Input data -
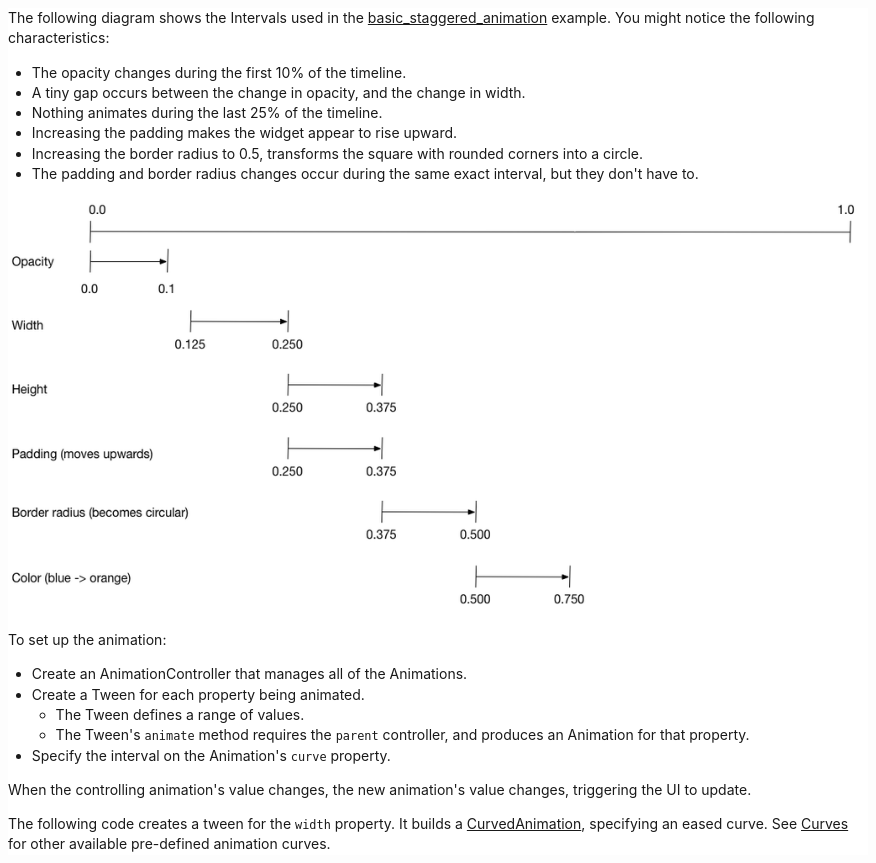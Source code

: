 The following diagram shows the Intervals used in the
[basic_staggered_animation](https://github.com/flutter/website/tree/master/src/_includes/code/animation/basic_staggered_animation)
example. You might notice the following characteristics:

* The opacity changes during the first 10% of the timeline.
* A tiny gap occurs between the change in opacity, and the change in width.
* Nothing animates during the last 25% of the timeline.
* Increasing the padding makes the widget appear to rise upward.
* Increasing the border radius to 0.5, transforms the square with rounded
  corners into a circle.
* The padding and border radius changes occur during the same exact interval,
  but they don't have to.

<img src="/animations/staggered-animations/images/StaggeredAnimationIntervals.png" alt="Diagram showing the interval specified for each motion." />

To set up the animation:

* Create an AnimationController that manages all of the Animations.
* Create a Tween for each property being animated.
  * The Tween defines a range of values.
  * The Tween's `animate` method requires the `parent` controller, and
    produces an Animation for that property.
* Specify the interval on the Animation's `curve` property.

When the controlling animation's value changes, the new animation's
value changes, triggering the UI to update.

The following code creates a tween for the `width` property.
It builds a
[CurvedAnimation](https://docs.flutter.io/flutter/animation/CurvedAnimation-class.html),
specifying an eased curve.
See [Curves](https://docs.flutter.io/flutter/animation/Curves-class.html)
for other available pre-defined animation curves.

What you need to do - Where in the entries above does the word "docs" appear? Copy each line that has it.

Solved exercise -
[CurvedAnimation](https://docs.flutter.io/flutter/animation/CurvedAnimation-class.html),
See [Curves](https://docs.flutter.io/flutter/animation/Curves-class.html)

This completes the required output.